Hartville tools ships very quickly. Good place to order Whiteside bits. :thumbsup:

I've had good luck with Whiteside, Infinity, Amana, Magnate, Bosch, and Freud bits. I've gotten a few cheaper made bits from Yonico and Woodriver without any problems from them either. I've used a few router bits in a 1/2" chuck on the tail stock of my lathe with better results than using them in my hand held plunge router :blink:

Too much vibration and tear-out when you dare use a bit bigger than 1" with a router in my experience.


----------



## notskot (Feb 22, 2015)

You pay for shipping one way or another....none are in the business of losing money. I'd focus more on the out of pocket total, and get the best bits for your money.


----------



## PhilBa (Jun 30, 2014)

I agree about free shipping - look at total cost. 

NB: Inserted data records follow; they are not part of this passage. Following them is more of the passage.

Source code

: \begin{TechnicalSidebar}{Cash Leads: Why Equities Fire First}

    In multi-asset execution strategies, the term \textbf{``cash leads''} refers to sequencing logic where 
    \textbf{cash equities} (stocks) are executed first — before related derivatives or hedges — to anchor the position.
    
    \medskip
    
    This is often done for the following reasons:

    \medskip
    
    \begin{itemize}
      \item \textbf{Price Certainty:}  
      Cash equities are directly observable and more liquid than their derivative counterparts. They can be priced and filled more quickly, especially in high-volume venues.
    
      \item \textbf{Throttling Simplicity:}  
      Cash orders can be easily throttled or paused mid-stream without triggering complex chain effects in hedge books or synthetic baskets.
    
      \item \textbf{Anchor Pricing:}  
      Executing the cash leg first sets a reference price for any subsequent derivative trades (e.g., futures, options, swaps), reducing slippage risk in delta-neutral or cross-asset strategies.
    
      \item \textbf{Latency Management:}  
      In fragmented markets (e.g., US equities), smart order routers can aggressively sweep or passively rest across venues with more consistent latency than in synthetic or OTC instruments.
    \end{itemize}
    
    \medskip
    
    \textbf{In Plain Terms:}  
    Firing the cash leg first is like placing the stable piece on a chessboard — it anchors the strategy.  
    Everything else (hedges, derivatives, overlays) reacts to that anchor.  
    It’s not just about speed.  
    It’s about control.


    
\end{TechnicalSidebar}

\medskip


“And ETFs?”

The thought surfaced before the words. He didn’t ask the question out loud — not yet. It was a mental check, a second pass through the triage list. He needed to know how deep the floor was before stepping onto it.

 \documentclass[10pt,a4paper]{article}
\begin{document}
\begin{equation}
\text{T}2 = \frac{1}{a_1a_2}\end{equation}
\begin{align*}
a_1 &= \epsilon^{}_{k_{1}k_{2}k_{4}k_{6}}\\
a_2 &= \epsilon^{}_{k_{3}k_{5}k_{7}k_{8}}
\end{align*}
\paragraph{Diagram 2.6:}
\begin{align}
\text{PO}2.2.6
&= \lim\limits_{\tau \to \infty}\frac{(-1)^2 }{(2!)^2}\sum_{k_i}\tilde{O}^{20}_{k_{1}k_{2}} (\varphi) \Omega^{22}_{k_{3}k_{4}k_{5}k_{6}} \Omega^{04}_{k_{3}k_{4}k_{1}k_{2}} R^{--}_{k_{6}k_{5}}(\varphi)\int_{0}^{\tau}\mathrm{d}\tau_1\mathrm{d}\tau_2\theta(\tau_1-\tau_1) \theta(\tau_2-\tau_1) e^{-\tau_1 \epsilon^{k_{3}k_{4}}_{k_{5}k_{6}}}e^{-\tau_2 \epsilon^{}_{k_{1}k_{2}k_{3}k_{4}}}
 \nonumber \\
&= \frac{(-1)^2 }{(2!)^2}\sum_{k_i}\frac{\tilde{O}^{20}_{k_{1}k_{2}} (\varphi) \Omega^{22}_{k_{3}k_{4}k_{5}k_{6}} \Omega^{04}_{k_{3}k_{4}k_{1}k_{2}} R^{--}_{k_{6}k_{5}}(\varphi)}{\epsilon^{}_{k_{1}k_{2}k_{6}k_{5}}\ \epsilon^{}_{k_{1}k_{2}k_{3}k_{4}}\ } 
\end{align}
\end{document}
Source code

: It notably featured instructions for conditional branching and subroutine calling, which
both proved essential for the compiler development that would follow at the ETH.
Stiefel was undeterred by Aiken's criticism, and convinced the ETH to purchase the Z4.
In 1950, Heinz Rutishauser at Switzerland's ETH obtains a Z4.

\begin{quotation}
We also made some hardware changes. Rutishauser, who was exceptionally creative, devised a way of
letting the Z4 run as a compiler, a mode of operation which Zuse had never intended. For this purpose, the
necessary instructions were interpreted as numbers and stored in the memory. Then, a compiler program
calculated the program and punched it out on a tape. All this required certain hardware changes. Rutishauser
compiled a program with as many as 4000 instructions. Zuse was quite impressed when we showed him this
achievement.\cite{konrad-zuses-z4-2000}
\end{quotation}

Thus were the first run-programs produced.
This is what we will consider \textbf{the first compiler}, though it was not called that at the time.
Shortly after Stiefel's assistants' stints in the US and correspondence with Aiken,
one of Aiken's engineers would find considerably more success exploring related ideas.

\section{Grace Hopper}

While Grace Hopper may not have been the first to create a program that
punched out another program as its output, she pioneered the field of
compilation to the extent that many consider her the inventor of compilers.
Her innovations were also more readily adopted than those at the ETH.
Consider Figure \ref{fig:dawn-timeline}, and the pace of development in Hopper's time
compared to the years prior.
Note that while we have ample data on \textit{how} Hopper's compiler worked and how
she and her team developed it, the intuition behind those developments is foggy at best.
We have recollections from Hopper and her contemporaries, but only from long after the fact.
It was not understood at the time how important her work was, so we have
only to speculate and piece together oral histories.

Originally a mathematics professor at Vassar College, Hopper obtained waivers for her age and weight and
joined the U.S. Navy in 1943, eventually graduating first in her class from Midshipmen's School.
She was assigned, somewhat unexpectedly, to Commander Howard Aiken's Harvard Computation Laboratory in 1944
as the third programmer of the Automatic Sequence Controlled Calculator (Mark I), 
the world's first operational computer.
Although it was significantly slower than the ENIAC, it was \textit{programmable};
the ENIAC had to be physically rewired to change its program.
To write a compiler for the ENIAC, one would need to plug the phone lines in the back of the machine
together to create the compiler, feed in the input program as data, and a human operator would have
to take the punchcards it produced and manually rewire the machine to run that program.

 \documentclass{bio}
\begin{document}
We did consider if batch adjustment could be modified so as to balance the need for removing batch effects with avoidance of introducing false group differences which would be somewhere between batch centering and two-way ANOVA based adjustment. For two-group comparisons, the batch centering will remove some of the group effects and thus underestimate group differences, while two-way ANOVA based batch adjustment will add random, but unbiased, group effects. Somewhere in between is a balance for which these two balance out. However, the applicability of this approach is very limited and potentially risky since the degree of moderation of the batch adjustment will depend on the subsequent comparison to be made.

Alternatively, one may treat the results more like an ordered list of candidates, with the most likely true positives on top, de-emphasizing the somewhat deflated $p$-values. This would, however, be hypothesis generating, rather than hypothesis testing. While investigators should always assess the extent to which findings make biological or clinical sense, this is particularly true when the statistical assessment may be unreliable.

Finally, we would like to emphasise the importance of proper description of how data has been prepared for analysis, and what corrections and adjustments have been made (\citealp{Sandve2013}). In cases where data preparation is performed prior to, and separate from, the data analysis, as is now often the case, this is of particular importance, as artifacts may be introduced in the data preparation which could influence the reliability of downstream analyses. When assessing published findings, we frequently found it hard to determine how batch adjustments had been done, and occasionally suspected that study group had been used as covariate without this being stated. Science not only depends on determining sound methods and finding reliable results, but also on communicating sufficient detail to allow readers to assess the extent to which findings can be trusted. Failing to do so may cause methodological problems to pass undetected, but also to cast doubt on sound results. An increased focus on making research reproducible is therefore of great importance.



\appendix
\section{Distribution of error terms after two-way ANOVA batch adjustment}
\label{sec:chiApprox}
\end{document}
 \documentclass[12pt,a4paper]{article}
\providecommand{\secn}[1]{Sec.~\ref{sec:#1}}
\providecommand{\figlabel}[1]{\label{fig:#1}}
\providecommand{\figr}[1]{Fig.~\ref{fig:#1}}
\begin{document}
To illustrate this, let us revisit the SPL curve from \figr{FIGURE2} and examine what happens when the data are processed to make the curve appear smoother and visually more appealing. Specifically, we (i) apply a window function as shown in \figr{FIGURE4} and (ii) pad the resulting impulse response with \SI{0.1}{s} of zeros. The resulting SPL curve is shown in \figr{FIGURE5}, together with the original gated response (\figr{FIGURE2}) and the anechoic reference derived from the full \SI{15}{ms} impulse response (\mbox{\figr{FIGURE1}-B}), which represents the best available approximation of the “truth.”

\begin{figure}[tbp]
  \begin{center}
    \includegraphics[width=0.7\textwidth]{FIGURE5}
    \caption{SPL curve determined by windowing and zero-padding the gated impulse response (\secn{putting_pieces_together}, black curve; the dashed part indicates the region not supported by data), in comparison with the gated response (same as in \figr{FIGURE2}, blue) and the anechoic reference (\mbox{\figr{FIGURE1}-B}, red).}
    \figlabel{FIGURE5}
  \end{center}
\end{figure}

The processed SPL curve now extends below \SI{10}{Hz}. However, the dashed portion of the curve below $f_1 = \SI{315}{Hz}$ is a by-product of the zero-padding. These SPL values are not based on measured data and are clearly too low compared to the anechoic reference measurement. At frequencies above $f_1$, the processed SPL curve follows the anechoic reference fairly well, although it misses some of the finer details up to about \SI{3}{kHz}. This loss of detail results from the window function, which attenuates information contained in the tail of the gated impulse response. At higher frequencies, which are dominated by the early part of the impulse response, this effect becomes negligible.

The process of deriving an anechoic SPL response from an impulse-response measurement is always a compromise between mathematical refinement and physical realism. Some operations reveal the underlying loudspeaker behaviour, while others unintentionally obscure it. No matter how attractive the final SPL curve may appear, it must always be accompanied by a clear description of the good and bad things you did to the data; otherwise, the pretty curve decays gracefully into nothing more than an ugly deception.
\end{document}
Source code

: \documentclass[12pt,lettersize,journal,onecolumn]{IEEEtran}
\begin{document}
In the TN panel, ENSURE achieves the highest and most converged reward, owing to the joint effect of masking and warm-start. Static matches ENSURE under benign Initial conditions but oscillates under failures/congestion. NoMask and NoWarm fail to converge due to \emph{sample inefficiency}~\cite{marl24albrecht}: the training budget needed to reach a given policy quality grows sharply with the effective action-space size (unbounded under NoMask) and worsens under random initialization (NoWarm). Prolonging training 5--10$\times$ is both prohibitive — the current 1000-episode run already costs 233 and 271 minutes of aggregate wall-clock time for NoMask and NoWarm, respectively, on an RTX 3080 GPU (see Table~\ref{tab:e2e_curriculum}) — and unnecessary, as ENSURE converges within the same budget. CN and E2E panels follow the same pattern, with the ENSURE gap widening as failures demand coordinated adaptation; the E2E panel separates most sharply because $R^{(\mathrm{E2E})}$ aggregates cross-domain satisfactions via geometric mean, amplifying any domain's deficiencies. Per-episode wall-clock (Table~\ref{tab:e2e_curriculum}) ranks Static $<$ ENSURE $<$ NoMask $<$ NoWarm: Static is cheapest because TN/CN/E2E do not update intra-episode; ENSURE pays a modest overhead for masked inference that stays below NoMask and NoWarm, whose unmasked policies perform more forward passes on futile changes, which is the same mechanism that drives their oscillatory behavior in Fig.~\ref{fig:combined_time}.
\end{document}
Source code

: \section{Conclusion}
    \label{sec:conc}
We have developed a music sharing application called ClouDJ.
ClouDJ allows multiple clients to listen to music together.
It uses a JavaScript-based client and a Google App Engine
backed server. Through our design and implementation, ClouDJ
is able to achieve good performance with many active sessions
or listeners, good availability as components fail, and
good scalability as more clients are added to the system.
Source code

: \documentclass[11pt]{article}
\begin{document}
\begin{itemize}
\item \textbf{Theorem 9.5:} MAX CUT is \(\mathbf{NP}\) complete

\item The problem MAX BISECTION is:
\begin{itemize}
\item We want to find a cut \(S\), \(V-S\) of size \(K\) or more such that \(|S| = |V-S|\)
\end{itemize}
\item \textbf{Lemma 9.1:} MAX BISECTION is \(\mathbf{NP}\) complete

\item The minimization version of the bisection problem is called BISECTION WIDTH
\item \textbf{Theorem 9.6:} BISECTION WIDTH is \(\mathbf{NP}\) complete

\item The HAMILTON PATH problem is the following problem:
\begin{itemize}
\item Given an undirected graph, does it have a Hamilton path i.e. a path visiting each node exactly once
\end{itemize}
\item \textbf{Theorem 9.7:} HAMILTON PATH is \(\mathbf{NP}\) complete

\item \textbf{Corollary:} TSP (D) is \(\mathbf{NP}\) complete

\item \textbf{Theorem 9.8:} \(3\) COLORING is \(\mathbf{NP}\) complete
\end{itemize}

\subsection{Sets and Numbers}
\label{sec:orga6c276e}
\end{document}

Check out routerbitworld.com. Very good prices on Freud bits. Great selection. No tax. No min order. fast ship. $1 USPS first class shipping on all orders. First class only take a few days to get to you plus there is Saturday delivery. You can sometimes find them a little cheaper on Amazon but they often charge tax and you have $35 min for free shipping. And, free shipping goes UPS ground for about a week delivery time, no Saturdays.


----------



## woodhunter363 (Jun 4, 2015)

I know www.toolstoday.com started doing that. Saw it in their newsletter. Here is their free shipping policy: http://www.toolstoday.com/popup.aspx?title=Shipping+Information&topic=shipping. Let us know if you end up buying from there and if it is indeed as sweet as it seems.


----------



## Nial Foster (Mar 27, 2015)

hey, I had to come back here and let you know that I did end up buying from TT - it was free with orders above $35. Came the next day!


----------



## MEP1 (Aug 14, 2015)

Shopping will usually save you more than just going straight for free shipping, although if you look long enough you can sometimes get the best of both. I just replaced my optical drive, found a great sale price on TigerDirect, was going to pay $55 with tax and shipping, luckily I screwed up on the order (forgot to enter my new address) and had to cancel it. Missed the sale, but checked Amazon the next day and found the newer model of the same drive for $44, no tax and free shipping. Turns out TigerDirect was selling a discontinued model.


----------



## MrZ2u (Feb 1, 2015)

I have always had good luck with the standard bits at http://www.mlcswoodworking.com/ and shipping is always free.


----------



## Burt (Nov 16, 2009)

Best place I've done business with is RouterBitWorld.com Great prices and fast shipping.


----------



## honesttjohn (Jan 27, 2015)

I usually get my bits from Precise Bits (Think & Tinker) because I can get 3" long ones instead of the normal 2" bits. ToolsToday had 2.5" long bits about $3 cheaper with free shipping. So a 2 bit order (no pun intended) saved about $20 with free shipping. Amanas aren't a bad bit. Certainly not premium, but as good or better than Yonicos. So we'll see. $20 is $20.

HJ


----------



## k9scooter (Mar 5, 2014)

I have some for sale in the classified section that include shipping.

Make sure you buy quality tools, especially router bits and saw blades...

CMT, Freud and Whiteside are all good...


----------



## Vexorg (Apr 16, 2014)

+ for Amazon


----------